I’d recently been invited to tape an interview with the wonderful people involved with The Miami Book Fair, scheduled for November 15-22 this year. We’d agreed to tape the interview yesterday, so Phillip and I were trying to set up all the necessary equipment for a virtual interview: the camera, mic, extra light rings, tables, chairs, and books for elevating the computer, or me, cords and more cords, etc., while the outside light gradually diminished and then disappeared altogether, then wavered and shone again, confusing our selection of the right spot for the interview.

At one point in our maneuvers, we glanced outside at the canopy set up on the back deck. We discussed quickly taking it down for storage, since the wind speed was increasing, but shrugged, and continued spiking and striking our set, testing the light and internet reception in each new location, removing obstacles like dog toys from view, and moving decorative accents around, before returning like salmon to where we’d begun: the living room, where we could also open and close shutters and large shades as we needed, to accommodate the mercurial sun. And congratulations for making it through that paragraph posing as a sentence.

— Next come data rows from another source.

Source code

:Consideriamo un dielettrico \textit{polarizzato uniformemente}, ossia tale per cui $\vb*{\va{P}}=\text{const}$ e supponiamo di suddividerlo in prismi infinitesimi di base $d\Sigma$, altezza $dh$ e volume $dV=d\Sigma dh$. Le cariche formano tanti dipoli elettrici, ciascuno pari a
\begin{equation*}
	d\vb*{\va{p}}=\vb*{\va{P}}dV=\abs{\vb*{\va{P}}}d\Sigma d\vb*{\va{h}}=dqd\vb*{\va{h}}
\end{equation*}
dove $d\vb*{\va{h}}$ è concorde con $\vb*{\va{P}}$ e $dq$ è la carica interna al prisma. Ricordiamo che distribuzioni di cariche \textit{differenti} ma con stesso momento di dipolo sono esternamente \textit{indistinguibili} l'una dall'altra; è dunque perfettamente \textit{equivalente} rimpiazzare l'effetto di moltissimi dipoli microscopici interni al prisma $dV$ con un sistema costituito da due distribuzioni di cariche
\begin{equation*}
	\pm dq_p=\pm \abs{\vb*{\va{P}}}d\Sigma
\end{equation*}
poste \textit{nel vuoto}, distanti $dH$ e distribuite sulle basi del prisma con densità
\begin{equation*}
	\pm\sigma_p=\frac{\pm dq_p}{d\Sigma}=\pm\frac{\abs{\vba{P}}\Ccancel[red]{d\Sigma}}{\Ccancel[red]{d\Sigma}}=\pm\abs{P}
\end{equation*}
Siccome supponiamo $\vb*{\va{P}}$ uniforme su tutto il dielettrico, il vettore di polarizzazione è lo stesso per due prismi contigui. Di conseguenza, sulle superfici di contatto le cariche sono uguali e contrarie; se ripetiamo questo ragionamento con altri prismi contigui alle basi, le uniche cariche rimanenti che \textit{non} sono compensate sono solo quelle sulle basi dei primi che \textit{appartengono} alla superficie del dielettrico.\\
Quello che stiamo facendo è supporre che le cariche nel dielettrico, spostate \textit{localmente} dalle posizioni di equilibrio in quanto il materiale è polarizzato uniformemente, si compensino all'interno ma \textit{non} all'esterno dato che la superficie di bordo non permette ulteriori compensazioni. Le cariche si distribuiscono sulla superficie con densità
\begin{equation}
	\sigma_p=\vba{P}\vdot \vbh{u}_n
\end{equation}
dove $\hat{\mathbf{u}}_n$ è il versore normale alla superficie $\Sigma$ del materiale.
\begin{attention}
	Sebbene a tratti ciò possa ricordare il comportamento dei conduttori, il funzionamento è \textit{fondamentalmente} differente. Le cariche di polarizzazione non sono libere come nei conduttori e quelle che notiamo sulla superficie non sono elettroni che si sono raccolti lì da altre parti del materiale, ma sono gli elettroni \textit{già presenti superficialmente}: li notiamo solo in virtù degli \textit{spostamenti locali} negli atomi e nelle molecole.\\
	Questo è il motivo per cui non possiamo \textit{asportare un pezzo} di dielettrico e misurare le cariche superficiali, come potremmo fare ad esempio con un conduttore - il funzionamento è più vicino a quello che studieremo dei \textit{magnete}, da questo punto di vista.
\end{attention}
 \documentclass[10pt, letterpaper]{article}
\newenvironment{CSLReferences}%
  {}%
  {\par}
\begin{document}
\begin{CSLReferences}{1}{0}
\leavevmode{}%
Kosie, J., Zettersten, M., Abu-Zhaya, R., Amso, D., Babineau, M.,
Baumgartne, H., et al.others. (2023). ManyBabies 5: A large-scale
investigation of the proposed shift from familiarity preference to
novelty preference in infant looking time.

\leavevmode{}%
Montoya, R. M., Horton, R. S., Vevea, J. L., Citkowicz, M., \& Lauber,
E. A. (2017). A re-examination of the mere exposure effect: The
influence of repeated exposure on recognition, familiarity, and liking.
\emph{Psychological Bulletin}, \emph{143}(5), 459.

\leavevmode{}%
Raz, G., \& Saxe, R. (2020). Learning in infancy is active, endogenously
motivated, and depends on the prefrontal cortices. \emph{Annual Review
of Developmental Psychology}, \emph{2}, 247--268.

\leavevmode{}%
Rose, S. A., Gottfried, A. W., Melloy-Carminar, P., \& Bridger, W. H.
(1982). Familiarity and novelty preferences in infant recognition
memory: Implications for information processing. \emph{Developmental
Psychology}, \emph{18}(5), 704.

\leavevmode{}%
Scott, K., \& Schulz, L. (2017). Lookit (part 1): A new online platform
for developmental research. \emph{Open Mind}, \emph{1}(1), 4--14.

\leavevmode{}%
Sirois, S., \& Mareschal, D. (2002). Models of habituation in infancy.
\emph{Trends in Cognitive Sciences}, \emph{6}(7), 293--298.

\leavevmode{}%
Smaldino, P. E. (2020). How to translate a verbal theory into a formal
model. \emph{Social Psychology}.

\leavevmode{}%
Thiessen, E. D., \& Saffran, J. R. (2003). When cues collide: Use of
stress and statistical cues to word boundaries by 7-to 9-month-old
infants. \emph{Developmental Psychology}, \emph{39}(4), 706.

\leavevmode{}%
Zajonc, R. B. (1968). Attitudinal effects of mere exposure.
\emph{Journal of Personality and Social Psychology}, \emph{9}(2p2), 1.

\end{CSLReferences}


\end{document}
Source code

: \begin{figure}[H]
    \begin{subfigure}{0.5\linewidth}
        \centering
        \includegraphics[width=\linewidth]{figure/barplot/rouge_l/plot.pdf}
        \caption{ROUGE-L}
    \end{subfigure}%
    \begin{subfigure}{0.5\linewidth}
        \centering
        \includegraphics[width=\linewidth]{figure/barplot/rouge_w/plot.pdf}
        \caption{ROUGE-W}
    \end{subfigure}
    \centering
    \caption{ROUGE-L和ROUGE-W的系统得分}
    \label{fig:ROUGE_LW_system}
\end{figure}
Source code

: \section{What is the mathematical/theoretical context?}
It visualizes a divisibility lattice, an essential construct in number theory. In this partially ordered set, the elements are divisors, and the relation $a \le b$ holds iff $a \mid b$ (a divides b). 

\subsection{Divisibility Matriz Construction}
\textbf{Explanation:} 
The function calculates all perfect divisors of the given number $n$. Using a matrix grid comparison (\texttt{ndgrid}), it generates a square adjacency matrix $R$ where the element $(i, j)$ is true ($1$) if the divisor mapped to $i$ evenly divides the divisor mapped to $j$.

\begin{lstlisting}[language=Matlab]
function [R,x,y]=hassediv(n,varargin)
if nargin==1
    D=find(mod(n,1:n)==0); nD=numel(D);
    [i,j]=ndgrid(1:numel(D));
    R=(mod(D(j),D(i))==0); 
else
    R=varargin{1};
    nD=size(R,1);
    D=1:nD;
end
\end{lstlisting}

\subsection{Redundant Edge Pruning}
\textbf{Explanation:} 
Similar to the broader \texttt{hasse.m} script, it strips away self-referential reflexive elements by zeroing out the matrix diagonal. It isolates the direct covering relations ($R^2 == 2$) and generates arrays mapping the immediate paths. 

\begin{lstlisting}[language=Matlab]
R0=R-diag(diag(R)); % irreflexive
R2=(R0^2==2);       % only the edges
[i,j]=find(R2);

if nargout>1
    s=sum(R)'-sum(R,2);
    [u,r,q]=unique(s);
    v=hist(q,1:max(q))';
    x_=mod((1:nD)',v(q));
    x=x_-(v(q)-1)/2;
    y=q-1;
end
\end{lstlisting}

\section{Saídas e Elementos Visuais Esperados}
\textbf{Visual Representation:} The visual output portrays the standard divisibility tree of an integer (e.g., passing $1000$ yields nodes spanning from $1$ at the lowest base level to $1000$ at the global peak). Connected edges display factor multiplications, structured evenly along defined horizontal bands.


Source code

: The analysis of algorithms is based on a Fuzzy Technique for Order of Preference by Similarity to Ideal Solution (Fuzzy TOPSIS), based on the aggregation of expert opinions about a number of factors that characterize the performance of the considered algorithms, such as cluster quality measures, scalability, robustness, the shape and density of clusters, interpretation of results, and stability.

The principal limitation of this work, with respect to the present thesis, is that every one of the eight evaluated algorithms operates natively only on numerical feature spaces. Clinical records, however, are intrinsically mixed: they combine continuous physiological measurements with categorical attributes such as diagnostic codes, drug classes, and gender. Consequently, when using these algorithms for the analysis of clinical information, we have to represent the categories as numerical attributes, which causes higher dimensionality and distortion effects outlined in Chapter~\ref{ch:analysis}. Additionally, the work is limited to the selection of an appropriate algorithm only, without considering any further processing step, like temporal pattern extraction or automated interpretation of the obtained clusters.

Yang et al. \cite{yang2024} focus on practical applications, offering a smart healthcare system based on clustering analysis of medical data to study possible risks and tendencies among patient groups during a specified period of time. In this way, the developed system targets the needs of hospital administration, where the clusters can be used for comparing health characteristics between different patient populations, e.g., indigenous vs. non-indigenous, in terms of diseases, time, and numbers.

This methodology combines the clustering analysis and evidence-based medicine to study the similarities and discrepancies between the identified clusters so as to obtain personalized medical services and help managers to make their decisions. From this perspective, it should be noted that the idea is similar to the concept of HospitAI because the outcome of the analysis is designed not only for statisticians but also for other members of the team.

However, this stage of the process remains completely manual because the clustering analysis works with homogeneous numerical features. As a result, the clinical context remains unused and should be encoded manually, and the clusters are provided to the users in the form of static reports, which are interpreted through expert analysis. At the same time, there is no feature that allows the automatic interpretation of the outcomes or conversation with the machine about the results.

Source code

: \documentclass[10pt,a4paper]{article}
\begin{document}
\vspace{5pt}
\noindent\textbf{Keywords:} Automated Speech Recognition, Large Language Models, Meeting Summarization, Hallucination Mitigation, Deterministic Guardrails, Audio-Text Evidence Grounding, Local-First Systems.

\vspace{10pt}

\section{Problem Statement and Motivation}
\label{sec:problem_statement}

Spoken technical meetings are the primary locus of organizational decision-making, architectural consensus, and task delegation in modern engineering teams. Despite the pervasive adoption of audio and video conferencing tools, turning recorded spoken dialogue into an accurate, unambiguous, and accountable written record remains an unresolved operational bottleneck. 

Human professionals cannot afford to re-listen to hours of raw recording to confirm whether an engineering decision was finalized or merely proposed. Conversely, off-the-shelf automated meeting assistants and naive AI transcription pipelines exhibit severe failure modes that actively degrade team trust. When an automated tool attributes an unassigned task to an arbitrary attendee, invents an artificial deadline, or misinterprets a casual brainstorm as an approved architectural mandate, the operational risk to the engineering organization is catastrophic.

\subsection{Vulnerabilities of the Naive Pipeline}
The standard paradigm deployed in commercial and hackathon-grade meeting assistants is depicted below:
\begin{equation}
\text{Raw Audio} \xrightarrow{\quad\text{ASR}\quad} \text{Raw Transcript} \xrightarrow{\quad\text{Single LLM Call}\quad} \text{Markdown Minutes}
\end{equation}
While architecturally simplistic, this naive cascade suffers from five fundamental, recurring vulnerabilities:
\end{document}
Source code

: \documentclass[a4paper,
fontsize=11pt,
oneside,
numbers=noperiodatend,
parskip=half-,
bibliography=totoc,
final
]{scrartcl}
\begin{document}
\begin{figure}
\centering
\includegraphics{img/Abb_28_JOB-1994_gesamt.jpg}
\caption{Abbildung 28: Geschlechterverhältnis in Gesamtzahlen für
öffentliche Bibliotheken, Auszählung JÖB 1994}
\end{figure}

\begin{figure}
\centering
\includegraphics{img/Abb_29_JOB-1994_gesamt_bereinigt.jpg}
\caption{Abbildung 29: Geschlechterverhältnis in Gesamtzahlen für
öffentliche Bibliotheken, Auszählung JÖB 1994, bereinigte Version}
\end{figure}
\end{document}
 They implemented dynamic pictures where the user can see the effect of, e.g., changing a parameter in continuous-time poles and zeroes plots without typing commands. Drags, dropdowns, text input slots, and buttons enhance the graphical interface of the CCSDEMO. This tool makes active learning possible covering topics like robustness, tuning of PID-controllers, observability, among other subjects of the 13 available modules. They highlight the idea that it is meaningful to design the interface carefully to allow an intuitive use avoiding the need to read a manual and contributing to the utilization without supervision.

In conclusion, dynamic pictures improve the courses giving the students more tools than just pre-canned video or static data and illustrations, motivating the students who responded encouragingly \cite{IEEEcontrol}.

As the countdown to logging-in for the interview approached, the sky clouded; the air began to mist in a sky of black ink, and the wind whipped through the gardens and trees, pulling dancing leaves in her wake. I fully expected to glance out and see Margaret Hamilton pedaling by with Toto in her bicycle basket. However, the interview was accomplished and enjoyable. Peace. Quiet.

And then, faster than we could react, tornadic straight-line winds ripped through the backyard and tore at everything in their path, twisting the stationary metal support for the canopy over the deck, and shredding the canopy itself. In under 30 seconds, things collapsed. Regretful and rueful; we knew we should have acted sooner.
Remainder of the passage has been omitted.